Seu pai foi responsável pela renovação gráfica da imprensa de Mato Grosso e,
como jornalista e comentarista, também produzia crítica de cinema e ensaios
sobre a vida social. Nessa época, Luciano conhece o poeta Manoel de Barros que
vai até sua casa para entregar um exemplar de seu primeiro livro. A visita do
jovem poeta mato-grossense marca o pequeno Wlademir que, anos mais tarde, seria
um dos responsáveis pelo início da divulgação de sua obra.
“Os
Corcundas”: Augusto e Philadelpho
Em 1938, com
apenas 11 anos, já escrevia livros de poemas. Sem seu consentimento e em
segredo, um dia seu pai, que administrava uma gráfica, publica um livro seu,
que retira de um conjunto de manuscritos. Extremamente tímido, quando vê a
edição Wlademir revolta-se e coloca fogo nos livros. Alguns exemplares são
salvos.
Coincidência ou
não, em 1967, para grande espanto dos transeuntes e de tutti quanti, os poetas do movimento do Poema Processo, Wlademir,
Álvaro, Neide e Moacyr Cirne à frente, queimam livros de poetas consagrados na
Cinelândia. “Espantar pela radicalidade” era seu slogan, a palavra de ordem.
Em 1939, “Os
corcundas”, seu primeiro livro conhecido, é impresso por seu pai, agora com sua
concordância, como atesta o cólofon na contracapa do único exemplar existente
desta edição. Wlademir ainda não completara 12 anos de idade. O universo
grotesco dos personagens do poema foi inspirado, segundo ele, na commedia dell'arte, que sua avó
apresentava aos netos, além de “forçá-los” a ouvir ópera e ler peças de teatro.
“Os corcundas e
suas deformações linguísticas./ O avesso do muro por toda a parte, o inverso./
Nuvens beliscando o perfil das coisas/ Trapézio com seus dentes catando //
arreiam seus olhos e como doadores de sangue/ se nivelam e dormem/ aos pés dos
cogumelos/ (ficando suas sombras)/ em ângulos retos borrados/ sobre seus
travesseiros de lilases/ macios como o tato/ (cabelos invisíveis)// e a nuvem
que desce forma uma jaula/ de manequins tombados”.
“Os corcundas” foi
reimpresso em 1954, passando essa data a aparecer equivocadamente como a data
em que foi escrito.
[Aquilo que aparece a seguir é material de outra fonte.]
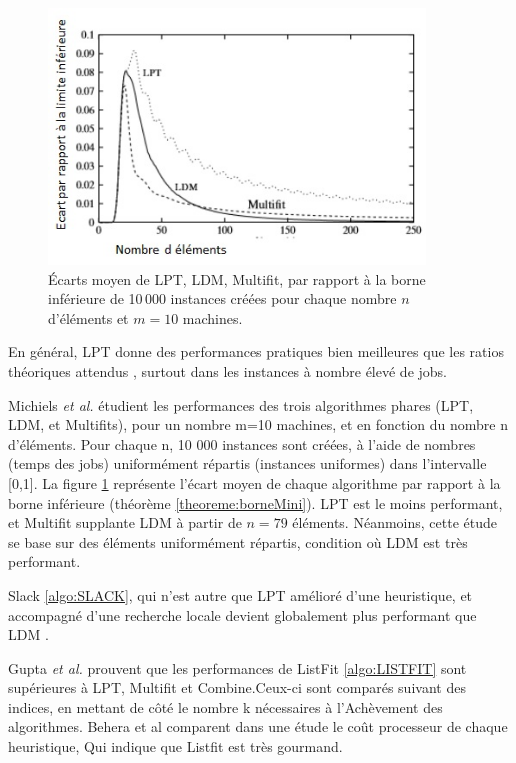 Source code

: \documentclass[a4paper,12pt]{report}
\theoremstyle{plain}				%
\theoremstyle{definition}				%
\begin{document}
\begin{figure}
\centering
\includegraphics[width=10cm,height=6.80cm]
{Biblio_PCmax_Rendu_CompborneInf_LPT_LDM_MULTIFIT.jpg}
\caption{Écarts moyen de LPT, LDM, Multifit, par rapport à la borne
  inférieure de 10\,000 instances créées pour chaque nombre $n$
  d'éléments et $m=10$ machines.}
\label{comparaison:LPTLDMMFBorneInf}
\end{figure}

En général, LPT donne des performances pratiques bien meilleures que les ratios théoriques attendus \cite{della2018longest}, surtout dans les instances à nombre élevé de jobs.

Michiels \emph{et al.} \citep{michiels2003performance} étudient les performances des trois algorithmes phares (LPT, LDM, et Multifits), pour un nombre m=10 machines, et en fonction du nombre n d'éléments. Pour chaque n, 10 000 instances sont créées, à l'aide de nombres (temps des jobs) uniformément répartis (instances uniformes) dans l'intervalle [0,1]. La figure \ref{comparaison:LPTLDMMFBorneInf} représente l'écart moyen de chaque algorithme
par rapport à la borne inférieure (théorème \ref{theoreme:borneMini}).
LPT est le moins performant, et Multifit supplante LDM à partir de $n=79$ éléments. Néanmoins, cette étude se base sur des éléments uniformément répartis, condition où LDM est très performant.

Slack \ref{algo:SLACK}, qui n'est autre que LPT amélioré d'une heuristique, et accompagné d'une recherche locale devient globalement plus performant que LDM \cite{della2018longest}.

Gupta \emph{et al.} prouvent que les performances de ListFit \ref{algo:LISTFIT} sont supérieures à LPT, Multifit et Combine.Ceux-ci sont comparés \cite{gupta2001listfit} \cite{lee1988multiprocessor} suivant des indices, en mettant de côté le nombre  k nécessaires à l’Achèvement des algorithmes. Behera et al \cite{behera2012comparison} comparent dans une étude le coût processeur de chaque heuristique, Qui indique que Listfit est très gourmand.
\end{document}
Nas décadas de 1950 e 1960, a obra é objeto de análises
críticas em jornais e publicações nacionais. Em nenhuma delas é apontado o fato
absolutamente extraordinário, então desconhecido, de Wlademir tê-la escrito
enquanto ainda era criança, e o trabalho é tratado por toda a crítica como obra
adulta e plena, precursora formal de sua surpreendente originalidade e
capacidade inventiva.
Em 1956, escrevia
o poeta Augusto de Campos no Suplemento do Estadão: “A rebeldia de Wlademir se
manifesta ainda, ao nível semântico, pela dessacralização do “poético”, através
de um sistemático “culto do feio” ou do “mau gosto” em ‘Os Corcundas’, onde
ocorre a intromissão de um vocabulário rejeitado em poesia e que pela constante
reiteração chega a ser, mais do que prosaico, propositadamente incômodo e
perturbador. Nesse monturo de dejetos verbais Wlademir trata de revolver e
perseguir uma espécie de fenomenologia do indizível poético, para chegar ao fim
das calvas coisas. Ao mesmo tempo sente-se nele a consciência existencial da
solidão e da alienação do poeta no mundo moderno".
E também o
crítico e poeta Philadelpho Menezes, em seu livro Roteiro de literatura: poesia concreta e visual: "Entre o
muito que foi soterrado na história da poesia concreta, há que se dar um
destaque especial para o poeta Wlademir Dias-Pino. Em livros como ‘Os corcundas’,
do final da década de 1940, (sic) Dias-Pino mostra uma poesia incomum para os
padrões brasileiros. Com imagens estranhas, associações imprevisíveis, um vocabulário
rebuscado colocado numa sintaxe toda desconjuntada, sua poesia em verso é
surpreendente e pede uma reedição cuidadosa. Em ‘Os corcundas’, o tema é a
deformação física. Mas a deformação não fica só no tema. Ela invade a própria
linguagem, entorta a sintaxe das frases, põe vocábulos antipoéticos nos versos,
deforma as palavras".
Em “A fome dos lados”, de 1940, Wlademir, com
apenas 13 anos, descreve o impacto de ver o corpo de um amigo do pai torturado
e assassinado pela polícia de Filinto Müller na ditadura Vargas:” Aqui está a
mancha do assassinado/ livre agora era bom e é livre/ sua mancha horizontal e
leve/ como são leves as coisas horizontais// Eis o morto livre/ raso e vazio/ em
seu ninho de sangue calvo/ (calvo como a bala de fuzil)/ sangue que é escudo/ assim
tombado//Esse mesmo sangue cheirando/ ao sopro exausto de seu hálito calvo/ como
sombra duma parede lisa/ onde foi fuzilado outro rebelde”.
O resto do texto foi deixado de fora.